Stored dataset items
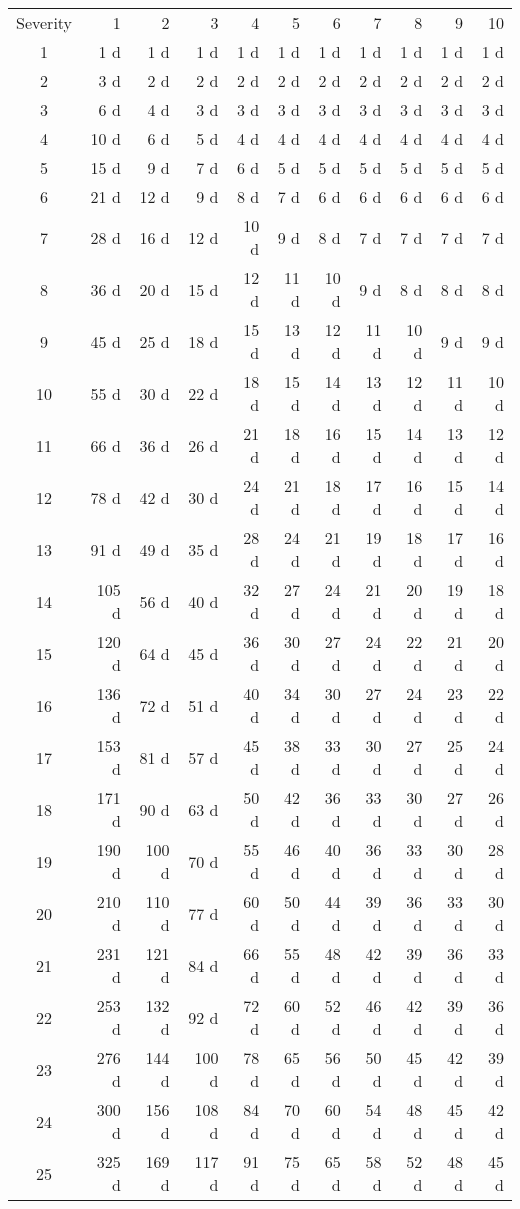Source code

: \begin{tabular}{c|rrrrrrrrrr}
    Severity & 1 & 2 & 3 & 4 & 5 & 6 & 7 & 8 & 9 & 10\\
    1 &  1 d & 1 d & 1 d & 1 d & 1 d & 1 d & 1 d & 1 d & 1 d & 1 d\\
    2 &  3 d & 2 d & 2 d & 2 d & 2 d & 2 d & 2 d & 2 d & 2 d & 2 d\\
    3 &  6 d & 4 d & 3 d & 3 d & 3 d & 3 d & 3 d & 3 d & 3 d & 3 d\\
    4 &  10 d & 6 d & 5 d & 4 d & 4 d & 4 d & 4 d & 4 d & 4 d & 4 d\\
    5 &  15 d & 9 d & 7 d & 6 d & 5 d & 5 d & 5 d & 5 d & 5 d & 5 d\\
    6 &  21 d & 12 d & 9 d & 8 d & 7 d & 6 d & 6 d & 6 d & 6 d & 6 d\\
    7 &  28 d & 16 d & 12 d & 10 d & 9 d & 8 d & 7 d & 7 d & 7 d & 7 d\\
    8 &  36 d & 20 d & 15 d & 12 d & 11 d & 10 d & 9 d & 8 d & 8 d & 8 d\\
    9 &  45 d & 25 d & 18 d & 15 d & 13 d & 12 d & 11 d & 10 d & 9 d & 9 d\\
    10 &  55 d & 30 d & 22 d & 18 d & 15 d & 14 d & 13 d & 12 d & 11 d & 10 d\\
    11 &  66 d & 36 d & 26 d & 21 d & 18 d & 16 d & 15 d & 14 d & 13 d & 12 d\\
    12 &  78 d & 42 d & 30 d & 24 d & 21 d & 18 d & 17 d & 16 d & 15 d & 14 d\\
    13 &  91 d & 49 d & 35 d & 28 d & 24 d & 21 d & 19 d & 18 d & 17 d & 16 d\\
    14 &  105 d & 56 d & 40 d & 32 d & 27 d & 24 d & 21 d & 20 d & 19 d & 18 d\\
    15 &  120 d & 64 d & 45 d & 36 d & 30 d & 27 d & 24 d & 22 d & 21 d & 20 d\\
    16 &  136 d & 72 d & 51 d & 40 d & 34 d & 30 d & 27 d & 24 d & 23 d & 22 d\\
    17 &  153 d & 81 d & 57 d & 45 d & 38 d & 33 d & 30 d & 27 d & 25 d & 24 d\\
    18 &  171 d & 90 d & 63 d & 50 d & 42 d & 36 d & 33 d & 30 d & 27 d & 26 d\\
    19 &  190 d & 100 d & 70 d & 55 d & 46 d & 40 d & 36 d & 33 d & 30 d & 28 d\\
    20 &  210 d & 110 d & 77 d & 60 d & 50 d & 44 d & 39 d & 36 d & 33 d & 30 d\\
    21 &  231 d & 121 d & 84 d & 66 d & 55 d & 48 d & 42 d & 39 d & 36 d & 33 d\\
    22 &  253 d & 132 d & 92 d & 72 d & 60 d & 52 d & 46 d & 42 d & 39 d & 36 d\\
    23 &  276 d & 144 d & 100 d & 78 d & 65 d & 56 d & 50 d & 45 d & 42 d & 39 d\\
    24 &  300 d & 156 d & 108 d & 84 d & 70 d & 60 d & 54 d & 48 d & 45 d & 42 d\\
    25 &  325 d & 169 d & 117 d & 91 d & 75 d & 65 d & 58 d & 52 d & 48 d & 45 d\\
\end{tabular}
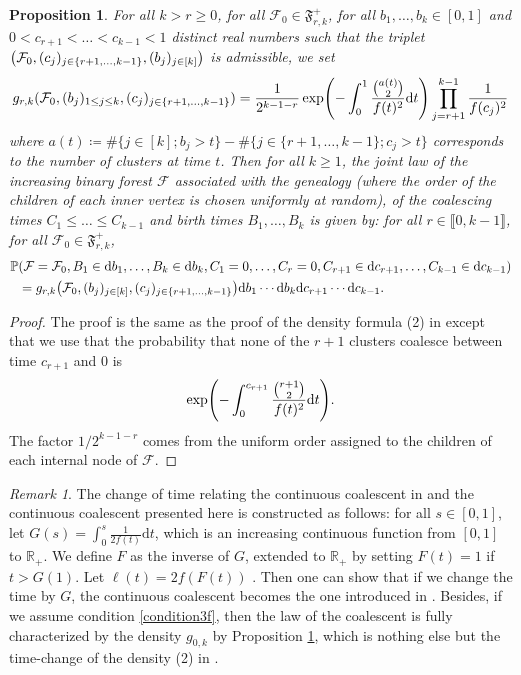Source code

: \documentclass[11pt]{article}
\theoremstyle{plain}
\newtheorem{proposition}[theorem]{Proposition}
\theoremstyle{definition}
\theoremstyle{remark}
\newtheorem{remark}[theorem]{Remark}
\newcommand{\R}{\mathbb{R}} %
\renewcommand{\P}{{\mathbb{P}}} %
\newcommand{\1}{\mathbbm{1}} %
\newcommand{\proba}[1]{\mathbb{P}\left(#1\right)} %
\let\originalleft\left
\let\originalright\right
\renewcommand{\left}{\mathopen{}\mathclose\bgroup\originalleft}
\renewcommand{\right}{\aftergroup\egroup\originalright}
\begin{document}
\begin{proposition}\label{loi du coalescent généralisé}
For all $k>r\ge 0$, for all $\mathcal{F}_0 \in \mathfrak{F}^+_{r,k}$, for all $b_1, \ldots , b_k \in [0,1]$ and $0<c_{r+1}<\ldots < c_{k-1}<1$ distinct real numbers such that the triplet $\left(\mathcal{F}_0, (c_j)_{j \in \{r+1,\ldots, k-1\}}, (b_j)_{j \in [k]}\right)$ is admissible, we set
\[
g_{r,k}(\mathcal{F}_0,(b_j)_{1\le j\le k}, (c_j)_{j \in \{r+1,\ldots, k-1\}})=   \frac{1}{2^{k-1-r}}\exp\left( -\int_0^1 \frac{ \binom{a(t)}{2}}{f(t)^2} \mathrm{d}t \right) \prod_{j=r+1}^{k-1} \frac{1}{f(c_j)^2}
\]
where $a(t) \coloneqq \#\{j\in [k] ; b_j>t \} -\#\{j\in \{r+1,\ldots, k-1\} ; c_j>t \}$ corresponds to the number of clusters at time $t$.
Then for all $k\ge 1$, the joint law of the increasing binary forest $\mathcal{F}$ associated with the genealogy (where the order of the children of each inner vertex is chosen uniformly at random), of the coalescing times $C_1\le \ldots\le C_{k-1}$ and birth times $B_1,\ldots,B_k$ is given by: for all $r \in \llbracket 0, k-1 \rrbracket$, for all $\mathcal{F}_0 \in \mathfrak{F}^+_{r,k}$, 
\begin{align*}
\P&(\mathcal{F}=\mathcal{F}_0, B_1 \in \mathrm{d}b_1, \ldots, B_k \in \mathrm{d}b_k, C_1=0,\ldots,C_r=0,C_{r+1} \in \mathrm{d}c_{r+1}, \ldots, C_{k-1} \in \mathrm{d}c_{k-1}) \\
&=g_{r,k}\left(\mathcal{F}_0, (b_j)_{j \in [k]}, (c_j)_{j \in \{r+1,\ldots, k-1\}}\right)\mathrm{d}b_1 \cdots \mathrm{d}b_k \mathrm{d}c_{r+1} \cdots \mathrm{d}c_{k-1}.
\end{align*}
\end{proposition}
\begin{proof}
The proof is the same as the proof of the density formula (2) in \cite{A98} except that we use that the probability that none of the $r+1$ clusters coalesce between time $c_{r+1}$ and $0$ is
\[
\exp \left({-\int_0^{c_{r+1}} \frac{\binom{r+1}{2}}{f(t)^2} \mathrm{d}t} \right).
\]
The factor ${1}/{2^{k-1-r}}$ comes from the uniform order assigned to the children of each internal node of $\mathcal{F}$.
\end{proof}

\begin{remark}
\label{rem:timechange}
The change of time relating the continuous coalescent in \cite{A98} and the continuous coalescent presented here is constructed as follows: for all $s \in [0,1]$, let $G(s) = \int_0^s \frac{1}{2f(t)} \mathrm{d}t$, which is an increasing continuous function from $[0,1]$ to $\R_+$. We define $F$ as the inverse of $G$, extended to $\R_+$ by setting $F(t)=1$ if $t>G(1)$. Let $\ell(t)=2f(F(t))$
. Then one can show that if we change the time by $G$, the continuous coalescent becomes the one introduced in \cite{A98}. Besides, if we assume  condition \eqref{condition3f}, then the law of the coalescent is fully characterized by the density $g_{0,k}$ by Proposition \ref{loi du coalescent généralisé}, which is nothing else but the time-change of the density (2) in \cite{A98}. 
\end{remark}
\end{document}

[Problem]
Scan the records above for the word "originalright". Show each line in which it appears.

[Exercise output]
\let\originalright\right
\renewcommand{\right}{\aftergroup\egroup\originalright}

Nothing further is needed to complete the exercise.